_Task goal_
Wherever a line holds the word "down", copy that line from the data.

_Data_
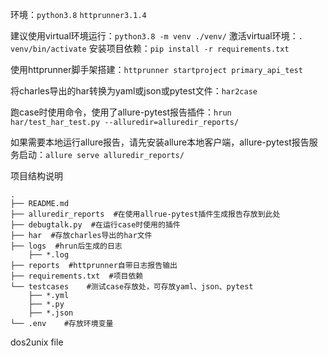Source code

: 环境：```python3.8``` ```httprunner3.1.4```

建议使用virtual环境运行：```python3.8 -m venv ./venv/```
激活virtual环境：```. venv/bin/activate```
安装项目依赖：```pip install -r requirements.txt```

使用httprunner脚手架搭建：```httprunner startproject primary_api_test```

将charles导出的har转换为yaml或json或pytest文件：```har2case```    

跑case时使用命令，使用了allure-pytest报告插件：```hrun har/test_har_test.py --alluredir=alluredir_reports/```

如果需要本地运行allure报告，请先安装allure本地客户端，allure-pytest报告服务启动：```allure serve alluredir_reports/```

项目结构说明
```
.
├── README.md
├── alluredir_reports  #在使用allrue-pytest插件生成报告存放到此处
├── debugtalk.py  #在运行case时使用的插件
├── har  #存放charles导出的har文件
├── logs  #hrun后生成的日志
    ├── *.log
├── reports  #httprunner自带日志报告输出
├── requirements.txt  #项目依赖
└── testcases    #测试case存放处，可存放yaml、json、pytest
    ├── *.yml
    ├── *.py
    ├── *.json
└── .env    #存放环境变量
```

dos2unix file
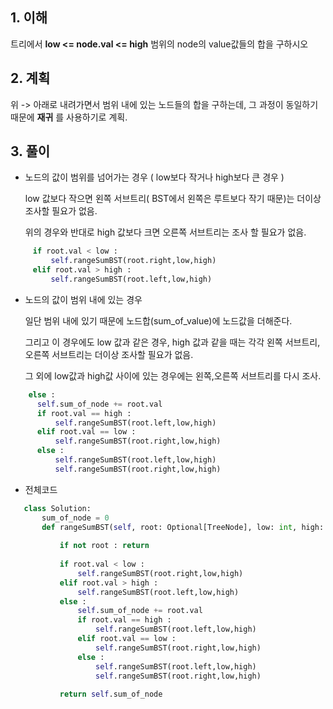 ## 1. 이해
   트리에서 __low <= node.val <= high__ 범위의 node의 value값들의 합을 구하시오 

## 2. 계획
   위 -> 아래로 내려가면서 범위 내에 있는 노드들의 합을 구하는데, 그 과정이 동일하기 때문에 __재귀__ 를 사용하기로 계획.

## 3. 풀이
   
   * 노드의 값이 범위를 넘어가는 경우 ( low보다 작거나 high보다 큰 경우 )

     low 값보다 작으면 왼쪽 서브트리( BST에서 왼쪽은 루트보다 작기 때문)는 더이상 조사할 필요가 없음.
     
     위의 경우와 반대로 high 값보다 크면 오른쪽 서브트리는 조사 할 필요가 없음.
   
   ```python
        if root.val < low : 
            self.rangeSumBST(root.right,low,high)
        elif root.val > high :
            self.rangeSumBST(root.left,low,high)
   ```

   * 노드의 값이 범위 내에 있는 경우

     일단 범위 내에 있기 때문에 노드합(sum_of_value)에 노드값을 더해준다.


     그리고 이 경우에도 low 값과 같은 경우, high 값과 같을 때는 각각 왼쪽 서브트리, 오른쪽 서브트리는 더이상 조사할 필요가 없음.
     
     그 외에 low값과 high값 사이에 있는 경우에는 왼쪽,오른쪽 서브트리를 다시 조사.

   ```python
       else :
         self.sum_of_node += root.val
         if root.val == high :
             self.rangeSumBST(root.left,low,high)
         elif root.val == low :
             self.rangeSumBST(root.right,low,high)
         else :
             self.rangeSumBST(root.left,low,high)
             self.rangeSumBST(root.right,low,high)
   ```

   * 전체코드
   ```python
      class Solution:
          sum_of_node = 0
          def rangeSumBST(self, root: Optional[TreeNode], low: int, high: int) -> int:
      
              if not root : return 
      
              if root.val < low : 
                  self.rangeSumBST(root.right,low,high)
              elif root.val > high :
                  self.rangeSumBST(root.left,low,high)
              else :
                  self.sum_of_node += root.val
                  if root.val == high :
                      self.rangeSumBST(root.left,low,high)
                  elif root.val == low :
                      self.rangeSumBST(root.right,low,high)
                  else :
                      self.rangeSumBST(root.left,low,high)
                      self.rangeSumBST(root.right,low,high)
              
              return self.sum_of_node
   ```
     
     
   

   
   
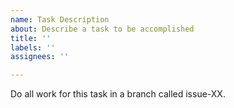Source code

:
 ```yaml
---
name: Task Description
about: Describe a task to be accomplished
title: ''
labels: ''
assignees: ''

---
```


Do all work for this task in a branch called issue-XX.
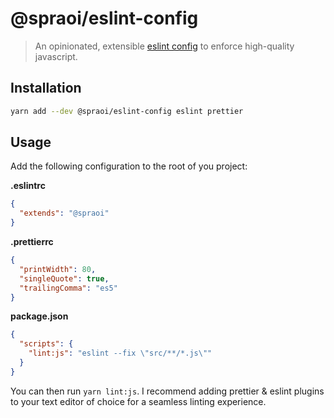 # @spraoi/eslint-config

> An opinionated, extensible [eslint config](https://eslint.org/docs/developer-guide/shareable-configs) to enforce high-quality javascript.

## Installation

```bash
yarn add --dev @spraoi/eslint-config eslint prettier
```

## Usage

Add the following configuration to the root of you project:

**.eslintrc**

```json
{
  "extends": "@spraoi"
}
```

**.prettierrc**

```json
{
  "printWidth": 80,
  "singleQuote": true,
  "trailingComma": "es5"
}
```

**package.json**

```json
{
  "scripts": {
    "lint:js": "eslint --fix \"src/**/*.js\""
  }
}
```

You can then run `yarn lint:js`. I recommend adding prettier & eslint plugins to your text editor of choice for a
seamless linting experience.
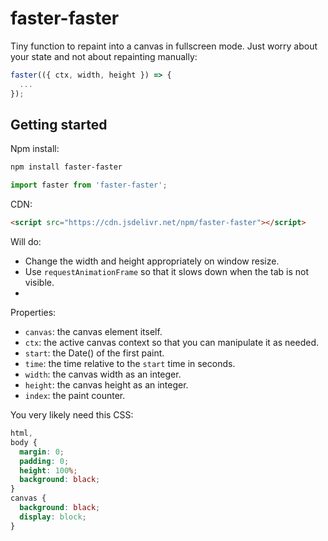 # faster-faster

Tiny function to repaint into a canvas in fullscreen mode. Just worry about your state and not about repainting manually:

```js
faster(({ ctx, width, height }) => {
  ...
});
```

## Getting started

Npm install:

```bash
npm install faster-faster
```

```js
import faster from 'faster-faster';
```

CDN:

```html
<script src="https://cdn.jsdelivr.net/npm/faster-faster"></script>
```

Will do:

- Change the width and height appropriately on window resize.
- Use `requestAnimationFrame` so that it slows down when the tab is not visible.
-

Properties:

- `canvas`: the canvas element itself.
- `ctx`: the active canvas context so that you can manipulate it as needed.
- `start`: the Date() of the first paint.
- `time`: the time relative to the `start` time in seconds.
- `width`: the canvas width as an integer.
- `height`: the canvas height as an integer.
- `index`: the paint counter.

You very likely need this CSS:

```css
html,
body {
  margin: 0;
  padding: 0;
  height: 100%;
  background: black;
}
canvas {
  background: black;
  display: block;
}
```
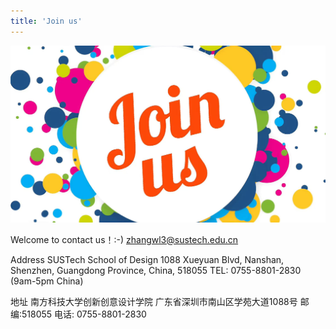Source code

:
 ```yaml
---
title: 'Join us'
---
```


![](/img/home/join.jpg)

Welcome to contact us！:-) 
zhangwl3@sustech.edu.cn

Address
SUSTech School of Design
1088 Xueyuan Blvd, Nanshan, Shenzhen, Guangdong Province, China, 518055
TEL: 0755-8801-2830 (9am-5pm China)

地址
南方科技大学创新创意设计学院
广东省深圳市南山区学苑大道1088号 邮编:518055
电话: 0755-8801-2830


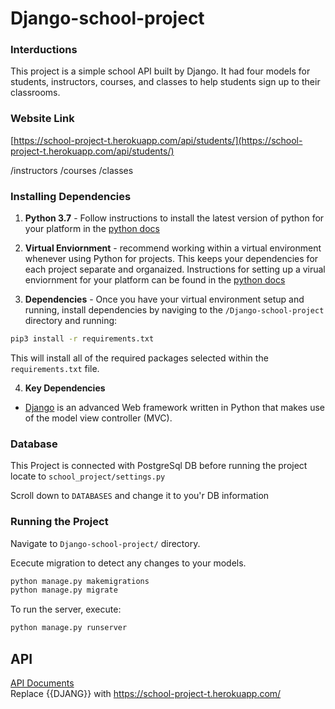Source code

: # Django-school-project

 ### Interductions
This project is a simple school API built by Django. It had four models for students, instructors, courses, and classes to help students sign up to their classrooms.

 ### Website Link
 [https://school-project-t.herokuapp.com/api/students/](https://school-project-t.herokuapp.com/api/students/)
 
 /instructors
 /courses
 /classes
 
 ### Installing Dependencies
 
 1. **Python 3.7** - Follow instructions to install the latest version of python for your platform in the [python docs](https://docs.python.org/3/using/unix.html#getting-and-installing-the-latest-version-of-python)


2. **Virtual Enviornment** - recommend working within a virtual environment whenever using Python for projects. This keeps your dependencies for each project separate and organaized. Instructions for setting up a virual enviornment for your platform can be found in the [python docs](https://packaging.python.org/guides/installing-using-pip-and-virtual-environments/)


3. **Dependencies** - Once you have your virtual environment setup and running, install dependencies by naviging to the `/Django-school-project
` directory and running:
```bash
pip3 install -r requirements.txt
```
This will install all of the required packages selected within the `requirements.txt` file.

4. **Key Dependencies**
 - [Django](https://www.djangoproject.com/)  is an advanced Web framework written in Python that makes use of the model view controller (MVC).

 
### Database 
This Project is connected with PostgreSql DB before running the project 
locate to `school_project/settings.py`

Scroll down to `DATABASES` and change it to you'r DB information 


### Running the Project

 Navigate to `Django-school-project/` directory.

Ececute migration to detect any changes to your models.
```bash
python manage.py makemigrations
python manage.py migrate
```
To run the server, execute:
```bash
python manage.py runserver
```

## API

[API Documents](https://documenter.getpostman.com/view/16467666/UVXjJvhj)  
Replace {{DJANG}} with https://school-project-t.herokuapp.com/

_Response_
- Use `requestAnimationFrame` so that it slows down when the tab is not visible.
Scroll down to `DATABASES` and change it to you'r DB information 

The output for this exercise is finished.